- **What you will do**
Check every line of the data below for the string "código", and copy the ones that hold it.

(Saved data entries)
===

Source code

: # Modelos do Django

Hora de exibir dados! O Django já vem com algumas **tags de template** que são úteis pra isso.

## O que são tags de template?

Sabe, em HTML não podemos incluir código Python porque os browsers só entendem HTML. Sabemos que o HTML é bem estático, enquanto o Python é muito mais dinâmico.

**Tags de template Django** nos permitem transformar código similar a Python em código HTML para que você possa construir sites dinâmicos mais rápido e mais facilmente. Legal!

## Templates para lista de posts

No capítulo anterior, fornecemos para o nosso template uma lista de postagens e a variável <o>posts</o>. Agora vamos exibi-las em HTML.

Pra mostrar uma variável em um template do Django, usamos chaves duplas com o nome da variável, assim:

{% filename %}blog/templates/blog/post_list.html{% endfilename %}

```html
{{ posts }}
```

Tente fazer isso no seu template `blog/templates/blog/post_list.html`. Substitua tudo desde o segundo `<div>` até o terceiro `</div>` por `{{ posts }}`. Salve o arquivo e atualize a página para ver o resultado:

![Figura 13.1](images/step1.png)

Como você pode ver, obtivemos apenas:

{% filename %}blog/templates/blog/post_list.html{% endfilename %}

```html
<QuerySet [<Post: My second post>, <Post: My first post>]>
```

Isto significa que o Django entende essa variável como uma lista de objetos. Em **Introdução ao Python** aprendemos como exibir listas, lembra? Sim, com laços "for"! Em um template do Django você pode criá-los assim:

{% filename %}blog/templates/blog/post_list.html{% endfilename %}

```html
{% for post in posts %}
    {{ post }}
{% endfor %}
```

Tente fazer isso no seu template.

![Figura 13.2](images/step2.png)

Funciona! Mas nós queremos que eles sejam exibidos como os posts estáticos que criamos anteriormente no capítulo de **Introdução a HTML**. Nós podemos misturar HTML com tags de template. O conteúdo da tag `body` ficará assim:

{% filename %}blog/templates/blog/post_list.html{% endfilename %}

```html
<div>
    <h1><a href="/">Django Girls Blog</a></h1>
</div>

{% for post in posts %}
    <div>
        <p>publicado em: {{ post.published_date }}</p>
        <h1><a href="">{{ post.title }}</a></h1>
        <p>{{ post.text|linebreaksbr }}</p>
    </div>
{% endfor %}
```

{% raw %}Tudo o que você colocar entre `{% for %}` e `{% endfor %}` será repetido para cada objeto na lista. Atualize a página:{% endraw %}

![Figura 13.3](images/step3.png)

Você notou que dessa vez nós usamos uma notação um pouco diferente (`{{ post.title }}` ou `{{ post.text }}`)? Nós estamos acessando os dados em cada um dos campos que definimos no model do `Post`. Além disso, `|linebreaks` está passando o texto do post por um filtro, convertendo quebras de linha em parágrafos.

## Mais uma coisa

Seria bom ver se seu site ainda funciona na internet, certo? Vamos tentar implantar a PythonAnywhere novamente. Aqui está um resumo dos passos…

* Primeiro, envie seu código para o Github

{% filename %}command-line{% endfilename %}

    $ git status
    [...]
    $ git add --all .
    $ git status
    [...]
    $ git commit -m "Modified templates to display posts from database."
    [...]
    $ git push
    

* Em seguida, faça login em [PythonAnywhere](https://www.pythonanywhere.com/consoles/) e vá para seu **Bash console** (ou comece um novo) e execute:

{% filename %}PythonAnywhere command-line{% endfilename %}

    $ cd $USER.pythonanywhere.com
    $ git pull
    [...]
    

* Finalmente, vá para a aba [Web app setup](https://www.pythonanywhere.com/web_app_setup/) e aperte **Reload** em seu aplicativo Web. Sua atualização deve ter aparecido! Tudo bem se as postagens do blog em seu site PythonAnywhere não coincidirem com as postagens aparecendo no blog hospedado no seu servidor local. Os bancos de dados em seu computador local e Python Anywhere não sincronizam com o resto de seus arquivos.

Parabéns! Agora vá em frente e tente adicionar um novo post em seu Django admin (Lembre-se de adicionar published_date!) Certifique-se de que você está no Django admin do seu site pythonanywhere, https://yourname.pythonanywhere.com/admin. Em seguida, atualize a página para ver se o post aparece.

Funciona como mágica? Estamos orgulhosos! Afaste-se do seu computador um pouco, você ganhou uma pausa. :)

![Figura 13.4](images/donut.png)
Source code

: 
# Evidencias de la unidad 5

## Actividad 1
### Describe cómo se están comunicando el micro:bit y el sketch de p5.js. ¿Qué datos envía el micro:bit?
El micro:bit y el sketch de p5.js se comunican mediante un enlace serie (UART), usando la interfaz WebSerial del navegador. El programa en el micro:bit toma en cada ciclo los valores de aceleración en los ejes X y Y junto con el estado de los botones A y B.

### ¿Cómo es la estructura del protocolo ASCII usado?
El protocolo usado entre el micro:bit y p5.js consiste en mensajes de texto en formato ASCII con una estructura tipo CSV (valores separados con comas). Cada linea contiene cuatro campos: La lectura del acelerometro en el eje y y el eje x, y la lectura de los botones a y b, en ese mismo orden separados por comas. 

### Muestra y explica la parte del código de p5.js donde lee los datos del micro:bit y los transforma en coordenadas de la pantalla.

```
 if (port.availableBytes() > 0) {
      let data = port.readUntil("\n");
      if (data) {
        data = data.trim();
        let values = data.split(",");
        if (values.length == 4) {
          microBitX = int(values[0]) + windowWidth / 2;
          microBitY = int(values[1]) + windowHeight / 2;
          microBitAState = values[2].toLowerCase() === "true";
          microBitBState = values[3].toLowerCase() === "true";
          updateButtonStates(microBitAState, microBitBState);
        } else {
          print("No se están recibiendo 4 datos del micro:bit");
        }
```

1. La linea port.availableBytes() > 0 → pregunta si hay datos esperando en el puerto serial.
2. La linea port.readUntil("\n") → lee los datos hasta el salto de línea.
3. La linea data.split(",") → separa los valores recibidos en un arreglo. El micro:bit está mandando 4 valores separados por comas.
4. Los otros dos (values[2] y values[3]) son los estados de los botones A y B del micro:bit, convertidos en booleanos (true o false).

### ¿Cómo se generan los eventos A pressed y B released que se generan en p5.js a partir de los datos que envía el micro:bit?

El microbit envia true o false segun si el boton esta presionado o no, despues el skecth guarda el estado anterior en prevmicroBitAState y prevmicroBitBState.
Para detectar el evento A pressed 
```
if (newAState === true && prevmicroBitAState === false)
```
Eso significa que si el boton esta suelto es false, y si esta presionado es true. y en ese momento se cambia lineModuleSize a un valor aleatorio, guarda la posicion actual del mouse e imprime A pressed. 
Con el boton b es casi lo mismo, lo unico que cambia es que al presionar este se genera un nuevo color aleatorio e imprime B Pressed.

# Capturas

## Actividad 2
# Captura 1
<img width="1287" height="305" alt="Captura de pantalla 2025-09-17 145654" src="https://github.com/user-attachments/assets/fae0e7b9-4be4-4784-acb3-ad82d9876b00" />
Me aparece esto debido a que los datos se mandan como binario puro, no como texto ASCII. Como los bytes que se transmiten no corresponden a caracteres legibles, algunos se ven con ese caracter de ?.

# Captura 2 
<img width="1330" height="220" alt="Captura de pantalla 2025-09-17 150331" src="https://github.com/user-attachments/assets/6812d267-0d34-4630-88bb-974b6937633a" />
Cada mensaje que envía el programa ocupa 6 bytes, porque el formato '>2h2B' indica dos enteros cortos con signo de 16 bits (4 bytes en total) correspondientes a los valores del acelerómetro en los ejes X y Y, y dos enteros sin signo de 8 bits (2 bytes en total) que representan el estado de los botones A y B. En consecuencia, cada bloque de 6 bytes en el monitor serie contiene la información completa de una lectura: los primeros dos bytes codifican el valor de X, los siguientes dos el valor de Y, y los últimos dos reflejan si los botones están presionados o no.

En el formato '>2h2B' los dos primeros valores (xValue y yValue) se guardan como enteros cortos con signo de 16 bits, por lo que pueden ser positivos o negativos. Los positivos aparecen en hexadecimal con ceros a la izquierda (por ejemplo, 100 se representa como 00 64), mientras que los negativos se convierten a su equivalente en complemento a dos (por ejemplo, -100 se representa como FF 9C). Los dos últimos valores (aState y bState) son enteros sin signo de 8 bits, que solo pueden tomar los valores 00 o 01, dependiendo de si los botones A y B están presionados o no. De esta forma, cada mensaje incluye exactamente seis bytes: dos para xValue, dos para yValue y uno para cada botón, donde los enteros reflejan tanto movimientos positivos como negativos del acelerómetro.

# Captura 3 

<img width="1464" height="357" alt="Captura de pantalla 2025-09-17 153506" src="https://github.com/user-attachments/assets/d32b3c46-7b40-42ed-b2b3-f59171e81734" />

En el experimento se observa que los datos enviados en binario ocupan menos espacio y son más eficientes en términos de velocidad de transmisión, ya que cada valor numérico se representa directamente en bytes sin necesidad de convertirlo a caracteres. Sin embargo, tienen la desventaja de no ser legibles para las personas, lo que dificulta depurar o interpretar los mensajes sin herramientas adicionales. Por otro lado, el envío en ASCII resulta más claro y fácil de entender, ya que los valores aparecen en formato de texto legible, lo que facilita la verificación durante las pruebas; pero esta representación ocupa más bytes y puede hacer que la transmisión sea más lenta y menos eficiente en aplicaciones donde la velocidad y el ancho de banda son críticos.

===

- **Exercise answer**
Sabe, em HTML não podemos incluir código Python porque os browsers só entendem HTML. Sabemos que o HTML é bem estático, enquanto o Python é muito mais dinâmico.
**Tags de template Django** nos permitem transformar código similar a Python em código HTML para que você possa construir sites dinâmicos mais rápido e mais facilmente. Legal!
* Primeiro, envie seu código para o Github
### Muestra y explica la parte del código de p5.js donde lee los datos del micro:bit y los transforma en coordenadas de la pantalla.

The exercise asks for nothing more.